For example, the first common functions library, the first common math operations library and the first common tables library include only functions, math operations and tables configured to maintain bit exactness for the third standard and the fourth standard of the first plurality of CELP voice compression standards. For another example, the first common functions library, the first common math operations library and the first common tables library include only functions, math operations and tables algorithmically identical to ones of the third standard and the fourth standard of the first plurality of CELP voice compression standards, and functions, math operations and tables algorithmically similar to ones of the third standard and the fourth standard of the first plurality of CELP voice compression standards.
The CELP decoder includes a plurality of codec-specific decoder modules. At least one of the plurality of codec-specific decoder modules includes at least a third table, at least a third function or at least a third operation. The third table, the third function or the third operation is associated with only a second standard of the second plurality of CELP voice compression standards. Additionally, the CELP decoder includes a plurality of generic decoder modules. At least one of the plurality of generic decoder modules includes at least a fourth table, a fourth function or a fourth operation. The fourth table, the fourth function or the fourth operation is associated with at least a third standard and a fourth standard of the second plurality of CELP voice compression standards. The third standard and the fourth standard of the second plurality of CELP voice compression standards are different.
The plurality of codec-specific decoder modules include a bitstream unpacking module. The bitstream unpacking module includes at least one bitstream unpacking routine and is configured to decode the input bitstream signal and generate codec-specific CELP parameters. Additionally, the plurality of codec-specific decoder modules include an excitation reconstruction module configured to reconstruct an excitation signal based on at least information associated with adaptive codebook lags, adaptive codebook gains, fixed codebook indices and fixed codebook gains. Moreover, the plurality of codec-specific decoder modules include a synthesis module configured to filter the excitation signal and generate a reconstructed speech. Also, the plurality of codec-specific decoder modules include a post-processing module configured to improve a perceptual quality of the reconstructed speech.
The generic decoder modules comprise a second common functions library including at least the fourth function, a second common math operations library including at least the fourth operation, and a second common tables library including at least the fourth table. The second common functions library, the second common math operations library and the second common tables library are made by at least an algorithm factorization module. The algorithm factorization module is configured to remove a second plurality of generic functions, a second plurality of operations and a second plurality of tables from the plurality of codec-specific decoder modules and store the second plurality of generic functions, the second plurality of operations and the second plurality of tables in the second common functions library, the second common math operations library and the second common tables library.

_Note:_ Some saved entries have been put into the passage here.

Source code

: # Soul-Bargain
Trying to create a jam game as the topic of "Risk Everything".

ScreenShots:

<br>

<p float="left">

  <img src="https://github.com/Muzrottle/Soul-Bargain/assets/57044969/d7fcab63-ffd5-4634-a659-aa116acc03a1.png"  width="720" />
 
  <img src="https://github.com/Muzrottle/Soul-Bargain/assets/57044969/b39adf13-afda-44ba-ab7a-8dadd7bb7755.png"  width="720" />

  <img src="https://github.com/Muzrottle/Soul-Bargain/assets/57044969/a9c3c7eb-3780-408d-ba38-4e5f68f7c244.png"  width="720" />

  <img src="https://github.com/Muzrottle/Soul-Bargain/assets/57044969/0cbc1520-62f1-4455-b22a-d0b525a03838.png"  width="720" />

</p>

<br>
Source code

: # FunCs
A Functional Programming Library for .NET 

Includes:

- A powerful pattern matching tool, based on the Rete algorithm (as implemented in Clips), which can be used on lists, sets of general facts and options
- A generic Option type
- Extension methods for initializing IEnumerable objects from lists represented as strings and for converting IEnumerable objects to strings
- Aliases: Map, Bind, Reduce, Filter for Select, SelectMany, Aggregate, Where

The second common functions library, the second common math operations library and the second common tables library are associated with at least the third standard and the fourth standard of the second plurality of CELP voice compression standards and configured to substantially remove all duplications between a third program code associated with the third standard of the second plurality of CELP voice compression standards and a fourth program code associated with the fourth standard of the second plurality of CELP voice compression standards.
For example, the second common functions library, the second common math operations library and the second common tables library include only functions, math operations and tables configured to maintain bit exactness for the third standard and the fourth standard of the second plurality of CELP voice compression standards. For another example, the second common functions library, the second common math operations library and the second common tables library include only functions, math operations and tables algorithmically identical to ones of the third standard and the fourth standard of the second plurality of CELP voice compression standards, and functions, math operations and tables algorithmically similar to ones of the third standard and the fourth standard of the second plurality of CELP voice compression standards.
As discussed above and further emphasized here, one of ordinary skill in the art would recognize many variations, alternatives, and modifications. For example, the first plurality of CELP voice compression standards may be different from or the same as the second plurality of CELP voice compression standards. The first standard of the first plurality of CELP voice compression standards may be different from or the same as the first standard of the second plurality of CELP voice compression standards. The first standard of the first plurality of CELP voice compression standards may be different from or the same as the second standard of the first plurality of CELP voice compression standards. The first standard of the first plurality of CELP voice compression standards may be different from or the same as the third standard or the fourth standard of the first plurality of CELP voice compression standards. The first standard of the second plurality of CELP voice compression standards may be different from or the same as the second standard of the second plurality of CELP voice compression standards. The apparatus of claim 1 wherein the first standard of the second plurality of CELP voice compression standards is the same as the third standard or the fourth standard of the second plurality of CELP voice compression standards.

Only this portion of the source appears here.